We are the first professional theatre company in a shopfront in the UK. We took over the space in November, but didn’t have to do too much to it. Removing the fat fryers gave us a lot of space and we’ve painted it black.

We launched in December with the Lamplight Readings, which was someone sitting down and reading aloud to the audience. All sorts came. We’ve earned our reputation doing quite edgy stuff, but with the readings we had families and OAPs. I think the local reaction has been a mixture of curiosity and positivity. I feel that everyone is willing it to work. Next up we have a writing project, and my new play, Breathe, will make its debut in March.

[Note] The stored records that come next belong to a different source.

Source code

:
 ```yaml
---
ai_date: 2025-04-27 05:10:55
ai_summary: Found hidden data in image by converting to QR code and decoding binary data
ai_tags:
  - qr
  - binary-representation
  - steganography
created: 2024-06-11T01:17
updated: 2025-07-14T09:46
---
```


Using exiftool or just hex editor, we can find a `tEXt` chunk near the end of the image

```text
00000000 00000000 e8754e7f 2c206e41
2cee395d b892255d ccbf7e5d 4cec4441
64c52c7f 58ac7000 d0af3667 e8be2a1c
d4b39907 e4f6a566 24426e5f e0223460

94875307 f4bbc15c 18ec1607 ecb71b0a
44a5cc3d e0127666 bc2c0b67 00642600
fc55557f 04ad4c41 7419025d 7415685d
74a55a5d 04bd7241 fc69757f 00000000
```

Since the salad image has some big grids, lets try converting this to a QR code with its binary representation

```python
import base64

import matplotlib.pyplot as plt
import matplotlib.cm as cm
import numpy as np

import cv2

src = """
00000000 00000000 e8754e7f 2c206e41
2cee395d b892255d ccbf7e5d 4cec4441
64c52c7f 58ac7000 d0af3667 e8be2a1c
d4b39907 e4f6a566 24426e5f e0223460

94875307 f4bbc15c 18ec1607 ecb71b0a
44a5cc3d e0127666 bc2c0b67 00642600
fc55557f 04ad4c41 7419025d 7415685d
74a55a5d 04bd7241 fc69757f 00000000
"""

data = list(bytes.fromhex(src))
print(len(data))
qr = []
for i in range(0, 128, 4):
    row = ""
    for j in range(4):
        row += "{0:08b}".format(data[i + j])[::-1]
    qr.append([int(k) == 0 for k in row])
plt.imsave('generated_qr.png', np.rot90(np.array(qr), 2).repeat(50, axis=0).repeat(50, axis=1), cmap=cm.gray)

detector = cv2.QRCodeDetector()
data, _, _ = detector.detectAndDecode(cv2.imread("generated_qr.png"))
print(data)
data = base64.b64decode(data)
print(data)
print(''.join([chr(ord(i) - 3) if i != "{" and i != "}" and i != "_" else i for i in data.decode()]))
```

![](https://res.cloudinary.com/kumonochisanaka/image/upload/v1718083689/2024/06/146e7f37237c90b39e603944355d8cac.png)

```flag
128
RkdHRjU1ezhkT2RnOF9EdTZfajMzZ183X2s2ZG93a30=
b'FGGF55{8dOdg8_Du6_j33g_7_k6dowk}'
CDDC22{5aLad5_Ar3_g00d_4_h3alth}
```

I’d had a play on in Chicago in a theatre in a shopfront. Chicago’s Steppenwolf [theatre company] pioneered theatre in disused spaces in the late 1970s, and I thought the idea would transfer to Coventry. I approached the council, which saw it as something happening at the right time and in the right place. It is good for the other traders — the area has been hit quite hard by the recession.

The council wanted us to open during the day, as well as the evening, so we are doing a lunchtime, bring-your-sandwiches programme. We are regionally funded project, but we have to generate money. The reaction so far has been really special. I think that it has made people consider the role that the arts play in rehabilitating city centres.

Yorgo Tloupas, 35, is the art director of Intersection magazine. He has lived in a Camelot property for two years

I got a taste of living in huge spaces for very little rent when I shared a warehouse above Barbican Tube station with two friends. We payed £200 a month in total; some strange deal with TfL, I think. After that I couldn’t go back to paying the extortionate prices that estate agents ask for dirty, shoebox-sized flats. I had heard of the Camelot scheme and thought it sounded interesting. I moved in to my first Camelot space in April 2007, in what was then the abandoned Chelsea College of Art and Design in Fulham. It was a financial decision in so far as I think rent is way too expensive in London, but I was also curious about the system. I find the randomness and unpredictability quite appealing. You never know what kind of property they’ll offer you, or where in London it will be. I earn a decent living; but being with Camelot just means that I don’t have to spend a fortune on rent.

When I tell people about Camelot, the general reaction is one of awe. You can see them suddenly realise their £900 a month for a damp, small room on the outskirts of London wasn’t such a good deal.

It suits a certain type of person — I would not want to impose it on children (not that I could: Camelot has a rule against kids). I can see myself doing this for a few more years, until the need for stability kicks in.